Writer/director Alejandro Amenábar has seen enough films to know how to manipulate the narrative to first make you suspect one person, then another, and then another, jerking your chain around, which is a big part of the point of a film like this. This kind of mechanical suspense predominates in the last half of the film, and while it’s diverting, is not as interesting as the other game Amenábar is playing.
At one point, he has Professor Castro pontificate to his class about the failure of Spain’s domestic film industry, saying in effect, that you have to give the people what they want if you want to compete with Hollywood. You know, lots of explosions and mindless violence. Angela tells Castro that she doesn’t like violence. When he asks her if she think all movies should be censored, she tells him that if a director is going to use violence, he should know exactly why.

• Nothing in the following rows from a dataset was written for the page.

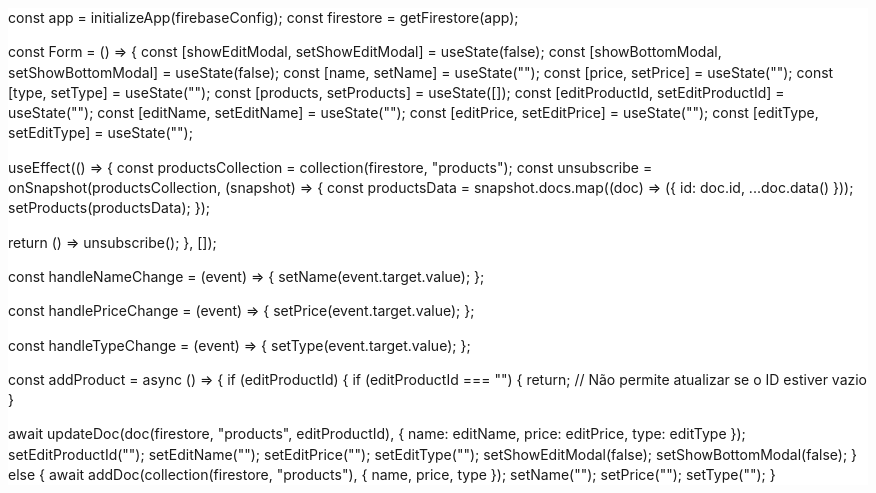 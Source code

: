 const app = initializeApp(firebaseConfig);
const firestore = getFirestore(app);

const Form = () => {
const [showEditModal, setShowEditModal] = useState(false);
const [showBottomModal, setShowBottomModal] = useState(false);
const [name, setName] = useState("");
const [price, setPrice] = useState("");
const [type, setType] = useState("");
const [products, setProducts] = useState([]);
const [editProductId, setEditProductId] = useState("");
const [editName, setEditName] = useState("");
const [editPrice, setEditPrice] = useState("");
const [editType, setEditType] = useState("");

useEffect(() => {
const productsCollection = collection(firestore, "products");
const unsubscribe = onSnapshot(productsCollection, (snapshot) => {
const productsData = snapshot.docs.map((doc) => ({
id: doc.id,
...doc.data()
}));
setProducts(productsData);
});

return () => unsubscribe();
}, []);

const handleNameChange = (event) => {
setName(event.target.value);
};

const handlePriceChange = (event) => {
setPrice(event.target.value);
};

const handleTypeChange = (event) => {
setType(event.target.value);
};

const addProduct = async () => {
if (editProductId) {
if (editProductId === "") {
return; // Não permite atualizar se o ID estiver vazio
}

await updateDoc(doc(firestore, "products", editProductId), {
name: editName,
price: editPrice,
type: editType
});
setEditProductId("");
setEditName("");
setEditPrice("");
setEditType("");
setShowEditModal(false);
setShowBottomModal(false);
} else {
await addDoc(collection(firestore, "products"), {
name,
price,
type
});
setName("");
setPrice("");
setType("");
}
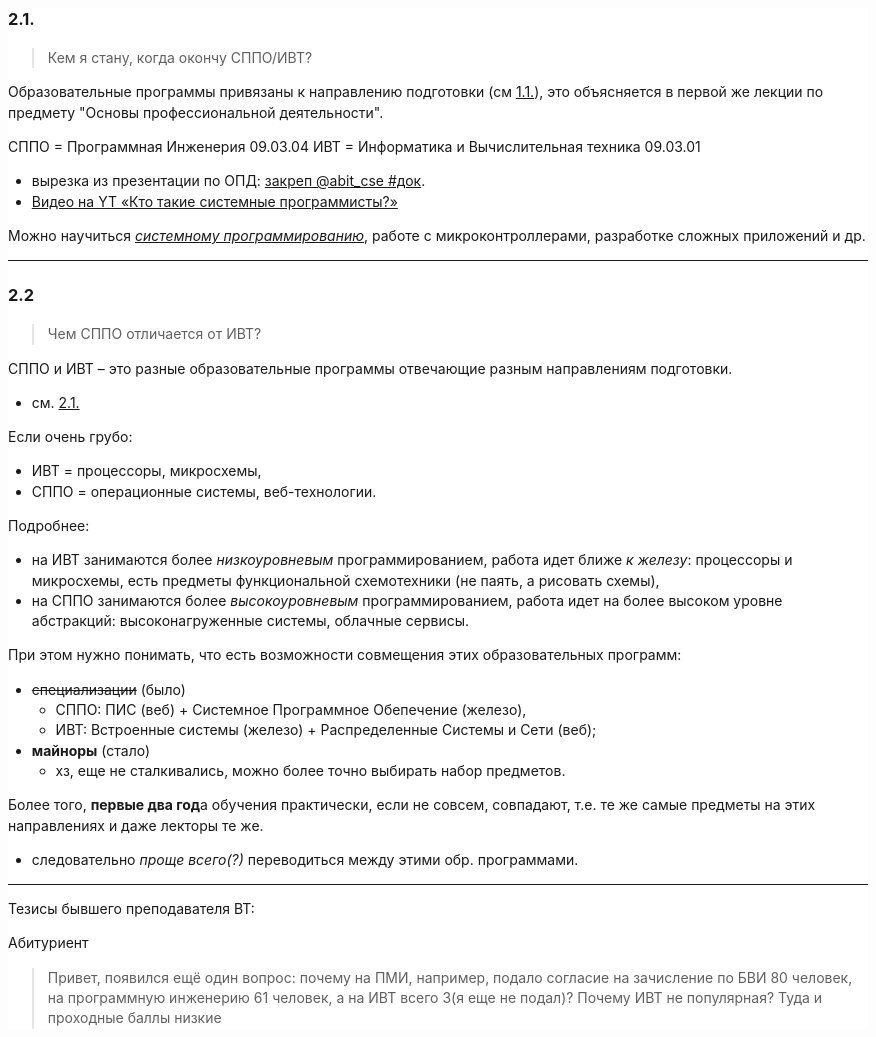 ### 2.1. 

> Кем я стану, когда окончу СППО/ИВТ?

Образовательные программы привязаны к направлению подготовки (см
[1.1.](#1.1.)), это объясняется в первой же лекции по предмету "Основы
профессиональной деятельности".

СППО = Программная Инженерия 09.03.04 ИВТ = Информатика и Вычислительная
техника 09.03.01
- вырезка из презентации по ОПД: [закреп @abit_cse #док](https://t.me/abit_cse).
- [Видео на YT «Кто такие системные программисты?»](https://youtu.be/ywUvhPsd6Ew)

Можно научиться [*системному программированию*](https://youtu.be/ywUvhPsd6Ew),
работе с микроконтроллерами, разработке сложных приложений и др.


- - -

### 2.2

> Чем СППО отличается от ИВТ?

СППО и ИВТ – это разные образовательные программы отвечающие разным
направлениям подготовки.
- см. [2.1.](#21)

Если очень грубо:
- ИВТ = процессоры, микросхемы,
- СППО = операционные системы, веб-технологии.

Подробнее:
- на ИВТ занимаются более *низкоуровневым* программированием, работа идет ближе
  *к железу*: процессоры и микросхемы, есть предметы функциональной
  схемотехники (не паять, а рисовать схемы),
- на СППО занимаются более *высокоуровневым* программированием, работа идет на
  более высоком уровне абстракций: высоконагруженные системы, облачные сервисы.

При этом нужно понимать, что есть возможности совмещения этих образовательных
программ: 
- ~~специализации~~ (было)
    - СППО: ПИС (веб) + Системное Программное Обепечение (железо),
    - ИВТ: Встроенные системы (железо) + Распределенные Системы и Сети (веб);
- **майноры** (стало)
    - хз, еще не сталкивались, можно более точно выбирать набор предметов.

Более того, **первые два год**а обучения практически, если не совсем,
совпадают, т.е. те же самые предметы на этих направлениях и даже лекторы те же. 
- следовательно *проще всего(?)* переводиться между этими обр. программами.

- - -
Тезисы бывшего преподавателя ВТ:

Абитуриент
> Привет, появился ещё один вопрос: почему на ПМИ, например, подало согласие на
> зачисление по БВИ 80 человек, на программную инженерию 61 человек, а на ИВТ
> всего 3(я еще не подал)? Почему ИВТ не популярная? Туда и проходные баллы
> низкие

In other words, Amenábar is telling us through Angela that artists have to make a responsible use of violence in the service of art, not merely to pander to the basest instincts of an increasingly debased population. Of course, a snuff film is the ultimate example of this. There is no art. It’s just a video camera pointed at an atrocity, which makes it easy for the viewer to insert himself into the scene in order to vicariously participate in the sick acts depicted. Pornography, in other words. Once you add subjective lighting, sound, and camera movement you are commenting on the acts depicted, which is a fundamentally different proposition.
It’s actually a pretty brilliant critique, if you ask me.
But don’t get me wrong. Tesis is hardly didactic. The cultural criticism is there if you want to enjoy it. If you prefer a brain dead thriller, Tesis functions reasonably well in that capacity, too.
Alejandro Amenábar is expert at employing the tools of the trade to generate suspense, such as subjective sound, lighting, off center camera placement, and so on. He also practices what he preaches. There is almost zero graphic violence in the picture. In fact, in what should be the “money shot,” Amenábar cuts to a video camera point of view so that we are deprived of the gore we were expecting.
But in Tesis, Amenábar doesn’t just deprive the viewer of the standard blood and guts — he provides something more interesting and intellectually nourishing in their place.